10 Septembre 1991. Un single, « Smells like Teen
Spirit », d’un obscur groupe bruyant de Seattle, Nirvana, sort dans
l’indifférence générale. Deux semaines plus tard, paraît l’album
« Nevermind », dans une indifférence tout aussi générale.
Quelques mois plus tard, presque tous les titres de ce
disque, dont bien évidemment « Smells like Teen Spirit », passent
quasiment en boucle sur tous les médias de diffusion, « Nevermind »
s’est vendu par millions, le monde entier découvre le grunge, et des millions
d’ados la tête dans le sac et l’esprit désabusé, se sont trouvé une rock-star
iconique, le chanteur-compositeur de Nirvana, Kurt Cobain …
Ce conte de fées, version cheveux gras et Fender Jaguar,
tous ceux qui ont eu un jour l’occasion de sortir un skeud avec leur nom écrit
dessus en ont rêvé. Tous sauf Cobain … on connaît la suite et la fin …
Un triomphe totalement improbable en provenance des USA,
colonisés en ce début des années 90 par le rap sous toutes ses formes et la
musique middle of the road. A l’ombre desquels quelques zozos
« différents », rêvant de rocks énergiques sur fond de guitares
stridentes essayent de tracer leur route, réfugiés sur des labels aussi motivés
que fauchés. Un des plus courus est Sub Pop, basé à Seattle. La tête d’affiche
de Sub Pop est Mudhoney, dont quelques rares types s’échangent le nom sous le
manteau. Et dans cette ruche électrique, on trouve Nirvana qui en plus de quelques
singles, a même sorti un album « Bleach », encensé par les huit fans
du groupe et ignoré par le reste de l’humanité. Rétrospectivement,
« Bleach » se verra qualifié de brouillon génial, ce qui est quand
même pousser le bouchon un peu loin pour cette bouillasse sonore bruyante et
bâclée.
« Bleach » participe avec les autres parutions
de Sub Pop d’un effet de bouche à oreille qui finit par intéresser les majors.
Il existerait au Nord de la Côte Ouest, autour de Seattle, la brumeuse et
pluvieuse cité qui a vu naître Jimi Hendrix, toute une scène énervée balançant
son indolence rageuse sur fond de guitares saturées. Toutes les majors veulent
un groupe de cette scène, et si possible celui qui va devenir célèbre,
surclasser ses concurrents et collègues dans cette mouvance que l’on qualifie
de grunge (un mot qui ne veut rien dire, dérivé de l’argot « grungy »
que l’on peut traduite par sale, craspec, un truc de ce genre …). Sur les
conseils de Kim Gordon, bassiste de Sonic Youth (qui sait ce qu’est la musique
bruyante et dissonante), David Geffen (qui sait ce qu’est faire du pognon avec
de la musique, lui qui a signé par le passé les Eagles et Guns N’Roses) pose un
contrat devant le museau des types de Nirvana.
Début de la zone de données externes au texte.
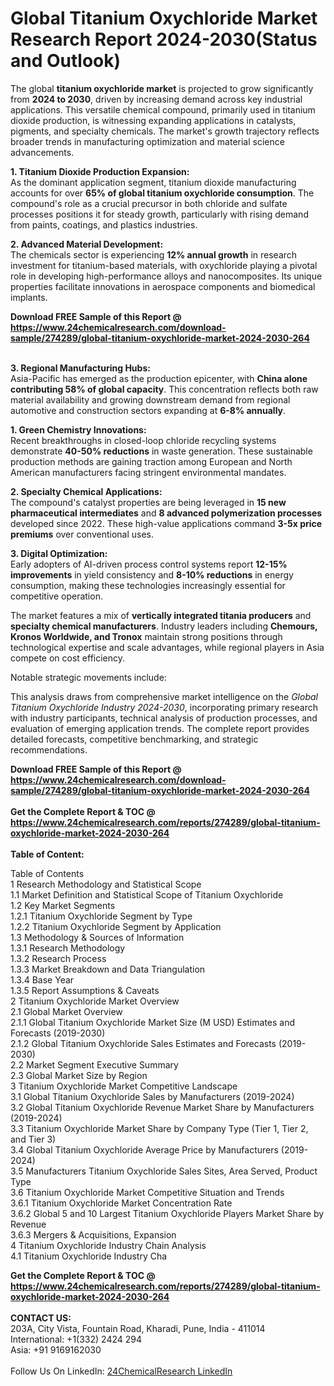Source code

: <h1>Global Titanium Oxychloride Market Research Report 2024-2030(Status and Outlook)</h1><p>The global <strong>titanium oxychloride market</strong> is projected to grow significantly from <strong>2024 to 2030</strong>, driven by increasing demand across key industrial applications. This versatile chemical compound, primarily used in titanium dioxide production, is witnessing expanding applications in catalysts, pigments, and specialty chemicals. The market's growth trajectory reflects broader trends in manufacturing optimization and material science advancements.</p><p><strong>1. Titanium Dioxide Production Expansion:</strong><br>
As the dominant application segment, titanium dioxide manufacturing accounts for over <strong>65% of global titanium oxychloride consumption</strong>. The compound's role as a crucial precursor in both chloride and sulfate processes positions it for steady growth, particularly with rising demand from paints, coatings, and plastics industries.</p><p><strong>2. Advanced Material Development:</strong><br>
The chemicals sector is experiencing <strong>12% annual growth</strong> in research investment for titanium-based materials, with oxychloride playing a pivotal role in developing high-performance alloys and nanocomposites. Its unique properties facilitate innovations in aerospace components and biomedical implants.</p><div><b>Download FREE Sample of this Report @ 
            <a href="https://www.24chemicalresearch.com/download-sample/274289/global-titanium-oxychloride-market-2024-2030-264">
            https://www.24chemicalresearch.com/download-sample/274289/global-titanium-oxychloride-market-2024-2030-264</a></b></div><br><p><strong>3. Regional Manufacturing Hubs:</strong><br>
Asia-Pacific has emerged as the production epicenter, with <strong>China alone contributing 58% of global capacity</strong>. This concentration reflects both raw material availability and growing downstream demand from regional automotive and construction sectors expanding at <strong>6-8% annually</strong>.</p><p><strong>1. Green Chemistry Innovations:</strong><br>
Recent breakthroughs in closed-loop chloride recycling systems demonstrate <strong>40-50% reductions</strong> in waste generation. These sustainable production methods are gaining traction among European and North American manufacturers facing stringent environmental mandates.</p><p><strong>2. Specialty Chemical Applications:</strong><br>
The compound's catalyst properties are being leveraged in <strong>15 new pharmaceutical intermediates</strong> and <strong>8 advanced polymerization processes</strong> developed since 2022. These high-value applications command <strong>3-5x price premiums</strong> over conventional uses.</p><p><strong>3. Digital Optimization:</strong><br>
Early adopters of AI-driven process control systems report <strong>12-15% improvements</strong> in yield consistency and <strong>8-10% reductions</strong> in energy consumption, making these technologies increasingly essential for competitive operation.</p><p>The market features a mix of <strong>vertically integrated titania producers</strong> and <strong>specialty chemical manufacturers</strong>. Industry leaders including <strong>Chemours, Kronos Worldwide, and Tronox</strong> maintain strong positions through technological expertise and scale advantages, while regional players in Asia compete on cost efficiency.</p><p>Notable strategic movements include:</p><p>This analysis draws from comprehensive market intelligence on the <em>Global Titanium Oxychloride Industry 2024-2030</em>, incorporating primary research with industry participants, technical analysis of production processes, and evaluation of emerging application trends. The complete report provides detailed forecasts, competitive benchmarking, and strategic recommendations.</p><div><b>Download FREE Sample of this Report @ 
            <a href="https://www.24chemicalresearch.com/download-sample/274289/global-titanium-oxychloride-market-2024-2030-264">
            https://www.24chemicalresearch.com/download-sample/274289/global-titanium-oxychloride-market-2024-2030-264</a></b></div><br><div><b>Get the Complete Report & TOC @ 
            <a href="https://www.24chemicalresearch.com/reports/274289/global-titanium-oxychloride-market-2024-2030-264">
            https://www.24chemicalresearch.com/reports/274289/global-titanium-oxychloride-market-2024-2030-264</a></b></div><br>
            <b>Table of Content:</b><p>Table of Contents<br />
1 Research Methodology and Statistical Scope<br />
1.1 Market Definition and Statistical Scope of Titanium Oxychloride<br />
1.2 Key Market Segments<br />
1.2.1 Titanium Oxychloride Segment by Type<br />
1.2.2 Titanium Oxychloride Segment by Application<br />
1.3 Methodology & Sources of Information<br />
1.3.1 Research Methodology<br />
1.3.2 Research Process<br />
1.3.3 Market Breakdown and Data Triangulation<br />
1.3.4 Base Year<br />
1.3.5 Report Assumptions & Caveats<br />
2 Titanium Oxychloride Market Overview<br />
2.1 Global Market Overview<br />
2.1.1 Global Titanium Oxychloride Market Size (M USD) Estimates and Forecasts (2019-2030)<br />
2.1.2 Global Titanium Oxychloride Sales Estimates and Forecasts (2019-2030)<br />
2.2 Market Segment Executive Summary<br />
2.3 Global Market Size by Region<br />
3 Titanium Oxychloride Market Competitive Landscape<br />
3.1 Global Titanium Oxychloride Sales by Manufacturers (2019-2024)<br />
3.2 Global Titanium Oxychloride Revenue Market Share by Manufacturers (2019-2024)<br />
3.3 Titanium Oxychloride Market Share by Company Type (Tier 1, Tier 2, and Tier 3)<br />
3.4 Global Titanium Oxychloride Average Price by Manufacturers (2019-2024)<br />
3.5 Manufacturers Titanium Oxychloride Sales Sites, Area Served, Product Type<br />
3.6 Titanium Oxychloride Market Competitive Situation and Trends<br />
3.6.1 Titanium Oxychloride Market Concentration Rate<br />
3.6.2 Global 5 and 10 Largest Titanium Oxychloride Players Market Share by Revenue<br />
3.6.3 Mergers & Acquisitions, Expansion<br />
4 Titanium Oxychloride Industry Chain Analysis<br />
4.1 Titanium Oxychloride Industry Cha</p><div><b>Get the Complete Report & TOC @ 
            <a href="https://www.24chemicalresearch.com/reports/274289/global-titanium-oxychloride-market-2024-2030-264">
            https://www.24chemicalresearch.com/reports/274289/global-titanium-oxychloride-market-2024-2030-264</a></b></div><br><b>CONTACT US:</b><br>
            203A, City Vista, Fountain Road, Kharadi, Pune, India - 411014<br>
            International: +1(332) 2424 294<br>
            Asia: +91 9169162030 <br><br>
            Follow Us On LinkedIn: <a href="https://www.linkedin.com/company/24chemicalresearch/">24ChemicalResearch LinkedIn</a>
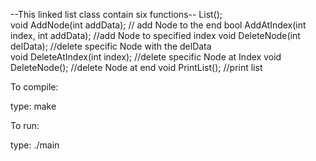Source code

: 
--This linked list class contain six functions--
  List();	      
  void AddNode(int addData); // add Node to the end
  bool AddAtIndex(int index, int addData);  //add Node to specified index
  void DeleteNode(int delData);  //delete specific Node with the delData  
  void DeleteAtIndex(int index); //delete specific Node at Index
  void DeleteNode();  //delete Node at end
  void PrintList();  //print list

To compile:

type: make

To run:

type: ./main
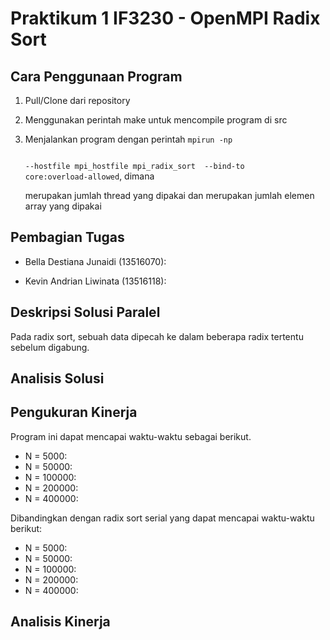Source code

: # Praktikum 1 IF3230 - OpenMPI Radix Sort

Cara Penggunaan Program
-----
1. Pull/Clone dari repository

2. Menggunakan perintah make untuk mencompile program di src

3. Menjalankan program dengan perintah <code>mpirun -np <P> --hostfile mpi_hostfile mpi_radix_sort <N> --bind-to core:overload-allowed</code>, dimana <P> merupakan jumlah thread yang dipakai dan <N> merupakan jumlah elemen array yang dipakai


Pembagian Tugas
-----
- Bella Destiana Junaidi (13516070): 

- Kevin Andrian Liwinata (13516118): 
 

Deskripsi Solusi Paralel
-----
Pada radix sort, sebuah data dipecah ke dalam beberapa radix tertentu sebelum digabung.


Analisis Solusi
-----



Pengukuran Kinerja
-----
Program ini dapat mencapai waktu-waktu sebagai berikut.
- N = 5000: 
- N = 50000: 
- N = 100000: 
- N = 200000: 
- N = 400000: 

Dibandingkan dengan radix sort serial yang dapat mencapai waktu-waktu berikut:
- N = 5000: 
- N = 50000: 
- N = 100000: 
- N = 200000: 
- N = 400000: 
 

Analisis Kinerja
-----
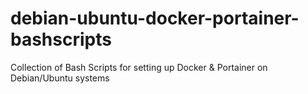 # debian-ubuntu-docker-portainer-bashscripts
Collection of Bash Scripts for setting up Docker &amp; Portainer on Debian/Ubuntu systems
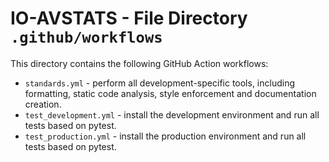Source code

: # IO-AVSTATS - File Directory **`.github/workflows`**

This directory contains the following GitHub Action workflows:

- `standards.yml` - perform all development-specific tools, including formatting, static code analysis, style enforcement and documentation creation.
- `test_development.yml` - install the development environment and run all tests based on pytest.
- `test_production.yml` - install the production environment and run all tests based on pytest.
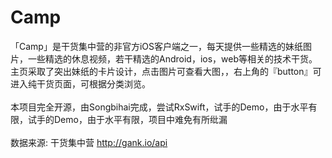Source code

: # Camp

「Camp」是干货集中营的非官方iOS客户端之一，每天提供一些精选的妹纸图片，一些精选的休息视频，若干精选的Android，ios，web等相关的技术干货。主页采取了突出妹纸的卡片设计，点击图片可查看大图，，右上角的『button』可进入纯干货页面，可根据分类浏览。<br><br>本项目完全开源，由Songbihai完成，尝试RxSwift，试手的Demo，由于水平有限，试手的Demo，由于水平有限，项目中难免有所纰漏 <br><br>数据来源: 干货集中营 http://gank.io/api


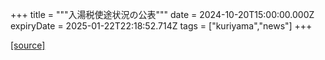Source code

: +++
title = """入湯税使途状況の公表"""
date = 2024-10-20T15:00:00.000Z
expiryDate = 2025-01-22T22:18:52.714Z
tags = ["kuriyama","news"]
+++


[[source]](https://www.town.kuriyama.hokkaido.jp/soshiki/32/932.html)
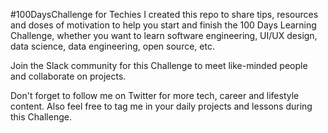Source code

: #100DaysChallenge for Techies
I created this repo to share tips, resources and doses of motivation to help you start and finish the 100 Days Learning Challenge, whether you want to learn software engineering, UI/UX design, data science, data engineering, open source, etc.

Join the Slack community for this Challenge to meet like-minded people and collaborate on projects.

Don't forget to follow me on Twitter for more tech, career and lifestyle content. Also feel free to tag me in your daily projects and lessons during this Challenge.
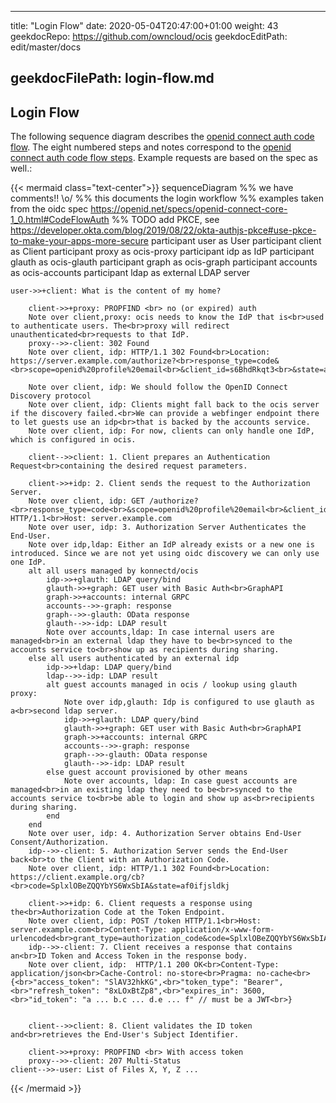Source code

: * * *

title: "Login Flow"
date: 2020-05-04T20:47:00+01:00
weight: 43
geekdocRepo: <https://github.com/owncloud/ocis>
geekdocEditPath: edit/master/docs

## geekdocFilePath: login-flow.md

## Login Flow

The following sequence diagram describes the [openid connect auth code flow](https://openid.net/specs/openid-connect-core-1_0.html#CodeFlowAuth). The eight numbered steps and notes correspond to the [openid connect auth code flow steps](https://openid.net/specs/openid-connect-core-1_0.html#CodeFlowSteps). Example requests are based on the spec as well.:

{{&lt; mermaid class="text-center">}}
sequenceDiagram
    %% we have comments!! \\o/
    %% this documents the login workflow
    %% examples taken from the oidc spec <https://openid.net/specs/openid-connect-core-1_0.html#CodeFlowAuth>
    %% TODO add PKCE, see <https://developer.okta.com/blog/2019/08/22/okta-authjs-pkce#use-pkce-to-make-your-apps-more-secure>
    participant user as User
    participant client as Client
    participant proxy as ocis-proxy
    participant idp as IdP
    participant glauth as ocis-glauth
    participant graph as ocis-graph
    participant accounts as ocis-accounts
    participant ldap as external LDAP server

    user->>+client: What is the content of my home?

        client->>+proxy: PROPFIND <br> no (or expired) auth
        Note over client,proxy: ocis needs to know the IdP that is<br>used to authenticate users. The<br>proxy will redirect unauthenticated<br>requests to that IdP.
        proxy-->>-client: 302 Found
        Note over client, idp: HTTP/1.1 302 Found<br>Location: https://server.example.com/authorize?<br>response_type=code&<br>scope=openid%20profile%20email<br>&client_id=s6BhdRkqt3<br>&state=af0ifjsldkj<br>&redirect_uri=https%3A%2F%2Fclient.example.org%2Fcb

        Note over client, idp: We should follow the OpenID Connect Discovery protocol
        Note over client, idp: Clients might fall back to the ocis server if the discovery failed.<br>We can provide a webfinger endpoint there to let guests use an idp<br>that is backed by the accounts service.
        Note over client, idp: For now, clients can only handle one IdP, which is configured in ocis.

        client-->>client: 1. Client prepares an Authentication Request<br>containing the desired request parameters.

        client->>+idp: 2. Client sends the request to the Authorization Server.
        Note over client, idp: GET /authorize?<br>response_type=code<br>&scope=openid%20profile%20email<br>&client_id=s6BhdRkqt3<br>&state=af0ifjsldkj<br>&redirect_uri=https%3A%2F%2Fclient.example.org%2Fcb HTTP/1.1<br>Host: server.example.com
        Note over user, idp: 3. Authorization Server Authenticates the End-User.
        Note over idp,ldap: Either an IdP already exists or a new one is introduced. Since we are not yet using oidc discovery we can only use one IdP.
        alt all users managed by konnectd/ocis
            idp->>+glauth: LDAP query/bind
            glauth->>+graph: GET user with Basic Auth<br>GraphAPI
            graph->>+accounts: internal GRPC
            accounts-->>-graph: response
            graph-->>-glauth: OData response
            glauth-->>-idp: LDAP result
            Note over accounts,ldap: In case internal users are managed<br>in an external ldap they have to be<br>synced to the accounts service to<br>show up as recipients during sharing.
        else all users authenticated by an external idp
            idp->>+ldap: LDAP query/bind
            ldap-->>-idp: LDAP result
            alt guest accounts managed in ocis / lookup using glauth proxy:
                Note over idp,glauth: Idp is configured to use glauth as a<br>second ldap server.
                idp->>+glauth: LDAP query/bind
                glauth->>+graph: GET user with Basic Auth<br>GraphAPI
                graph->>+accounts: internal GRPC
                accounts-->>-graph: response
                graph-->>-glauth: OData response
                glauth-->>-idp: LDAP result
            else guest account provisioned by other means
                Note over accounts, ldap: In case guest accounts are managed<br>in an existing ldap they need to be<br>synced to the accounts service to<br>be able to login and show up as<br>recipients during sharing.
            end
        end
        Note over user, idp: 4. Authorization Server obtains End-User Consent/Authorization.
        idp-->>-client: 5. Authorization Server sends the End-User back<br>to the Client with an Authorization Code.
        Note over client, idp: HTTP/1.1 302 Found<br>Location: https://client.example.org/cb?<br>code=SplxlOBeZQQYbYS6WxSbIA&state=af0ifjsldkj

        client->>+idp: 6. Client requests a response using the<br>Authorization Code at the Token Endpoint.
        Note over client, idp: POST /token HTTP/1.1<br>Host: server.example.com<br>Content-Type: application/x-www-form-urlencoded<br>grant_type=authorization_code&code=SplxlOBeZQQYbYS6WxSbIA<br>&redirect_uri=https%3A%2F%2Fclient.example.org%2Fcb
        idp-->>-client: 7. Client receives a response that contains an<br>ID Token and Access Token in the response body.
        Note over client, idp:  HTTP/1.1 200 OK<br>Content-Type: application/json<br>Cache-Control: no-store<br>Pragma: no-cache<br>{<br>"access_token": "SlAV32hkKG",<br>"token_type": "Bearer",<br>"refresh_token": "8xLOxBtZp8",<br>"expires_in": 3600,<br>"id_token": "a ... b.c ... d.e ... f" // must be a JWT<br>}


        client-->>client: 8. Client validates the ID token and<br>retrieves the End-User's Subject Identifier.

        client->>+proxy: PROPFIND <br> With access token
        proxy-->>-client: 207 Multi-Status
    client-->>-user: List of Files X, Y, Z ...

{{&lt; /mermaid >}}
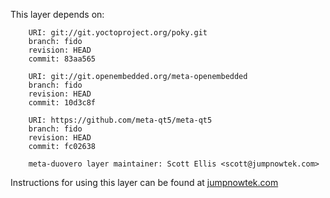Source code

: This layer depends on:

        URI: git://git.yoctoproject.org/poky.git
        branch: fido 
        revision: HEAD
        commit: 83aa565 

        URI: git://git.openembedded.org/meta-openembedded
        branch: fido 
        revision: HEAD
        commit: 10d3c8f 

        URI: https://github.com/meta-qt5/meta-qt5
        branch: fido
        revision: HEAD
        commit: fc02638 

        meta-duovero layer maintainer: Scott Ellis <scott@jumpnowtek.com>

Instructions for using this layer can be found at [jumpnowtek.com][duovero-yocto-build]

[duovero-yocto-build]: http://www.jumpnowtek.com/yocto/Duovero-Systems-with-Yocto.html
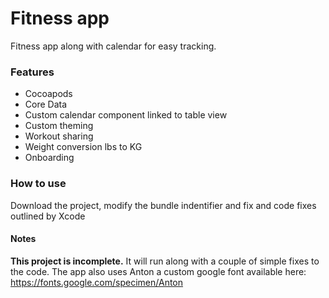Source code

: # Fitness app
Fitness app along with calendar for easy tracking.

### Features
* Cocoapods
* Core Data
* Custom calendar component linked to table view
* Custom theming
* Workout sharing
* Weight conversion lbs to KG 
* Onboarding


### How to use
Download the project, modify the bundle indentifier and fix and code fixes outlined by Xcode


#### Notes
**This project is incomplete.** It will run along with a couple of simple fixes to the code. The app also uses Anton a custom google font available here: https://fonts.google.com/specimen/Anton
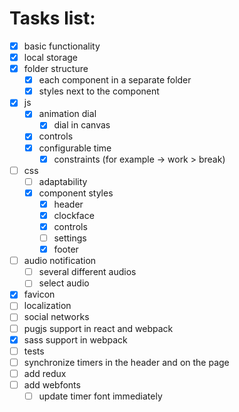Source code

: # Tasks list:

- [x] basic functionality
- [x] local storage
- [x] folder structure
  - [x] each component in a separate folder
  - [x] styles next to the component
- [x] js
  - [x] animation dial
    - [x] dial in canvas
  - [x] controls
  - [x] configurable time
    - [x] constraints (for example -> work > break)
- [ ] css
  - [ ] adaptability
  - [x] component styles
    - [x] header
    - [x] clockface
    - [x] controls
    - [ ] settings
    - [x] footer
- [ ] audio notification
  - [ ] several different audios
  - [ ] select audio
- [x] favicon
- [ ] localization
- [ ] social networks
- [ ] pugjs support in react and webpack
- [x] sass support in webpack
- [ ] tests
- [ ] synchronize timers in the header and on the page
- [ ] add redux
- [ ] add webfonts
  - [ ] update timer font immediately
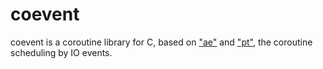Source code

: # coevent

coevent is a coroutine library for C, based on ["ae"](https://github.com/redis/redis/blob/unstable/src/ae.c) and ["pt"](http://dunkels.com/adam/pt/), the coroutine scheduling by IO events.
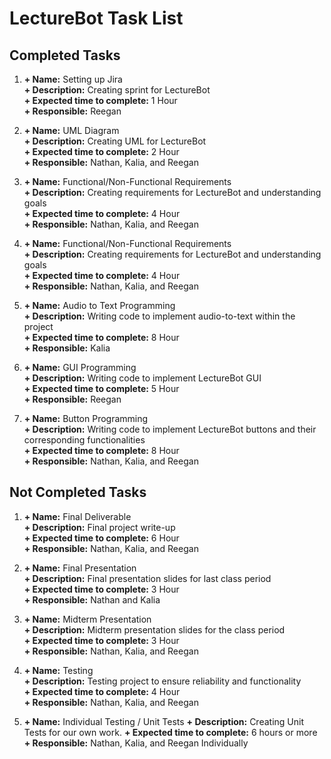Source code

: # LectureBot Task List

## Completed Tasks
1.  **+ Name:** Setting up Jira  
    **+ Description:** Creating sprint for LectureBot  
    **+ Expected time to complete:** 1 Hour  
    **+ Responsible:** Reegan   

2.  **+ Name:** UML Diagram  
    **+ Description:** Creating UML for LectureBot  
    **+ Expected time to complete:** 2 Hour  
    **+ Responsible:** Nathan, Kalia, and Reegan   

3.  **+ Name:** Functional/Non-Functional Requirements  
    **+ Description:** Creating requirements for LectureBot and understanding goals   
    **+ Expected time to complete:** 4 Hour  
    **+ Responsible:** Nathan, Kalia, and Reegan   

4.  **+ Name:** Functional/Non-Functional Requirements  
    **+ Description:** Creating requirements for LectureBot and understanding goals  
    **+ Expected time to complete:** 4 Hour  
    **+ Responsible:** Nathan, Kalia, and Reegan   

5.  **+ Name:** Audio to Text Programming  
    **+ Description:** Writing code to implement audio-to-text within the project  
    **+ Expected time to complete:** 8 Hour  
    **+ Responsible:** Kalia  

6.  **+ Name:** GUI Programming  
    **+ Description:** Writing code to implement LectureBot GUI  
    **+ Expected time to complete:** 5 Hour  
    **+ Responsible:** Reegan  

7.  **+ Name:** Button Programming  
    **+ Description:** Writing code to implement LectureBot buttons and their corresponding functionalities  
    **+ Expected time to complete:** 8 Hour  
    **+ Responsible:** Nathan, Kalia, and Reegan  

## Not Completed Tasks

1.  **+ Name:** Final Deliverable  
    **+ Description:** Final project write-up  
    **+ Expected time to complete:** 6 Hour  
    **+ Responsible:** Nathan, Kalia, and Reegan   

2.  **+ Name:** Final Presentation  
    **+ Description:** Final presentation slides for last class period  
    **+ Expected time to complete:** 3 Hour  
    **+ Responsible:** Nathan and Kalia  

3.  **+ Name:** Midterm Presentation  
    **+ Description:** Midterm presentation slides for the class period  
    **+ Expected time to complete:** 3 Hour  
    **+ Responsible:** Nathan, Kalia, and Reegan  

4.  **+ Name:** Testing  
    **+ Description:** Testing project to ensure reliability and functionality  
    **+ Expected time to complete:** 4 Hour  
    **+ Responsible:** Nathan, Kalia, and Reegan

5. **+ Name:** Individual Testing / Unit Tests
   **+ Description:** Creating Unit Tests for our own work.
   **+ Expected time to complete:** 6 hours or more
   **+ Responsible:** Nathan, Kalia, and Reegan Individually


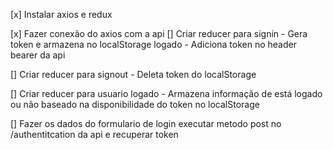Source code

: [x] Instalar axios e redux

[x] Fazer conexão do axios com a api
[] Criar reducer para signin
    - Gera token e armazena no localStorage logado
    - Adiciona token no header bearer da api

[] Criar reducer para signout
    - Deleta token do localStorage

[] Criar reducer para usuario logado
    - Armazena informação de está logado ou não baseado na disponibilidade do token no localStorage

[] Fazer os dados do formulario de login executar metodo post no /authentitcation da api e recuperar token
Et Cobain, parce que Nirvana c’est Cobain, accepte le
deal. Il a de nouvelles compos, un nouveau batteur, un certain Dave Grohl, et
le vieux poteau Chris Novoselic fera l’affaire à la basse. Ah oui, je vous ai
pas dit, Nirvana est un trio. Pas un power trio à la technique superfétatoire,
genre Cream ou Experience, non, juste trois types qui envoient la sauce avec
leurs moyens sans trop se soucier de comment sonnera le résultat … Un studio
est réquisitionné en Californie, un producteur pas très couru, Butch Vig (qui
vient de bosser sur une rondelle des à peu près inconnus Smashing Pumpkins)
dépêché aux manettes. Souci, Cobain n’aime pas le son que Vig met en place.
Palabres et médiation de Geffen, le mixage sera assuré par Andy Wallace,
habitué des sessions des trashers crétins de Slayer, la production restant
confiée à Butch Vig. Depuis, des milliards de types nous refont le coup de
« Raw Power » (mix de Bowie ou d’Iggy, choisissez votre camp), que
« Nevermind » est surproduit, avec un rendu commercial, bla bla bla …
Que je sache, il n’existe qu’une version de « Nevermind » donc tout
ce baratin, c’est juste pour strictement rien. Et puis, jeunes ( ? )
puristes ( ?? ), sachez que si à moment donné le type qui fait le disque a
l’imagination aussi sèche qu’un vagin de centenaire (pas la peine de téléphoner
à Marlene Schiappa, j’assume mes vannes pourries rétrogrades et machistes), tu
peux foutre à la console les fantômes de George Martin, Phil Spector, Lee Perry
et Rick Rubin (je sais, ils sont pas tous morts, faites chier avec vos
remarques à la con), tu te retrouveras avec une daube au final …
Cobain a écrit seul tous les titres de
« Nevermind », acceptant juste des participations minimes sur deux
morceaux. Rien ne prédispose ce type ténébreux, asocial et mutique, à donner
dans le radio friendly. Même si tout gosse il reprenait Led Zep, ses héros
depuis l’adolescence sont les Pixies, Sonic Youth, Husker Du, pour les plus
connus, et tout un tas de seconds couteaux du rayon punk hardcore. Plus deux
bizarreries assez confidentielles, les Meat Puppets (indé éparpillé passant du
coq à l’âne) et les Young Marble Giants (anglais minimalistes). Et Cobain n’a
rien à foutre du succès et du star system, ce serait plutôt un puriste du
« do it yourself » cher au punk originel.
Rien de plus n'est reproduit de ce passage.